• _Saved entries_:
◆ ◆ ◆ ◆ ◆

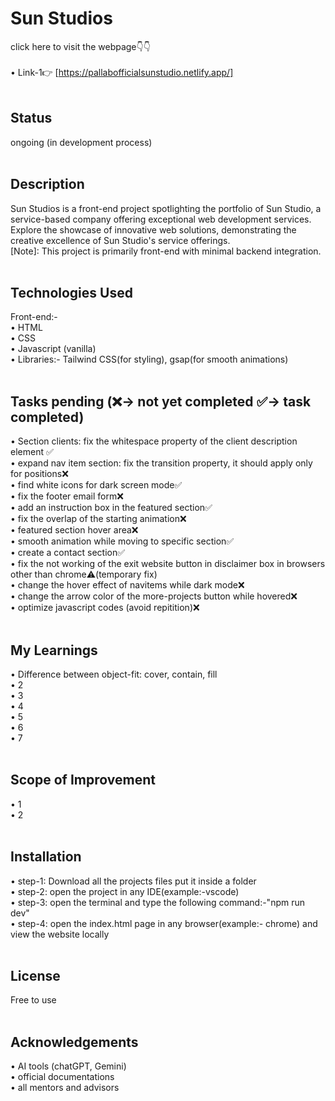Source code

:# Sun Studios

click here to visit the webpage👇👇<br><br>
• Link-1👉 [https://pallabofficialsunstudio.netlify.app/]<br><br>
  

## Status
ongoing (in development process)<br><br> 


## Description
Sun Studios is a front-end project spotlighting the portfolio of Sun Studio, a service-based company offering exceptional web development services. Explore the showcase of innovative web solutions, demonstrating the creative excellence of Sun Studio's service offerings.<br> [Note]: This project is primarily front-end with minimal backend integration.<br><br>  


## Technologies Used
Front-end:-<br>
• HTML<br>
• CSS<br>
• Javascript (vanilla)<br>
• Libraries:- Tailwind CSS(for styling), gsap(for smooth animations)<br><br>  


## Tasks pending (❌-> not yet completed  ✅-> task completed)
•	Section clients: fix the whitespace property of the client description element ✅<br>
•	expand nav item section: fix the transition property, it should apply only for positions❌ <br>
•	find white icons for dark screen mode✅<br>
•	fix the footer email form❌<br>
•	add an instruction box in the featured section✅<br>
•	fix the overlap of the starting animation❌<br>
•	featured section hover area❌<br>
•	smooth animation while moving to specific section✅<br>
•	create a contact section✅<br>
•	fix the not working of the exit website button in disclaimer box in browsers other than chrome⚠️(temporary fix)<br>
•	change the hover effect of navitems while dark mode❌<br>
•	change the arrow color of the more-projects button while hovered❌<br>
•	optimize javascript codes (avoid repitition)❌<br><br>


## My Learnings
•	Difference between object-fit: cover, contain, fill<br>
•	2<br>
•	3<br>
•	4<br>
•	5<br>
•	6<br>
•	7<br><br>


## Scope of Improvement
•	1<br>
•	2<br><br>


## Installation
•	step-1: Download all the projects files put it inside a folder<br>
•	step-2: open the project in any IDE(example:-vscode)<br>
•	step-3: open the terminal and type the following command:-"npm run dev"<br>
•	step-4: open the index.html page in any browser(example:- chrome) and view the website locally<br><br>


## License
Free to use<br><br>


## Acknowledgements
•	AI tools (chatGPT, Gemini)<br>
•	official documentations<br>
•	all mentors and advisors<br><br>
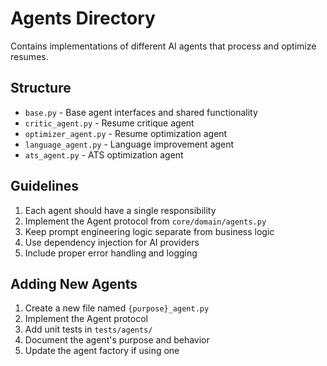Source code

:# Agents Directory

Contains implementations of different AI agents that process and optimize resumes.

## Structure

- `base.py` - Base agent interfaces and shared functionality
- `critic_agent.py` - Resume critique agent
- `optimizer_agent.py` - Resume optimization agent
- `language_agent.py` - Language improvement agent
- `ats_agent.py` - ATS optimization agent

## Guidelines

1. Each agent should have a single responsibility
2. Implement the Agent protocol from `core/domain/agents.py`
3. Keep prompt engineering logic separate from business logic
4. Use dependency injection for AI providers
5. Include proper error handling and logging

## Adding New Agents

1. Create a new file named `{purpose}_agent.py`
2. Implement the Agent protocol
3. Add unit tests in `tests/agents/`
4. Document the agent's purpose and behavior
5. Update the agent factory if using one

◆ ◆ ◆ ◆ ◆

• _Action item_: Show the lines from the data above that contain the string "projects".

• _Response to this task_:
•	change the arrow color of the more-projects button while hovered❌<br>
•	step-1: Download all the projects files put it inside a folder<br>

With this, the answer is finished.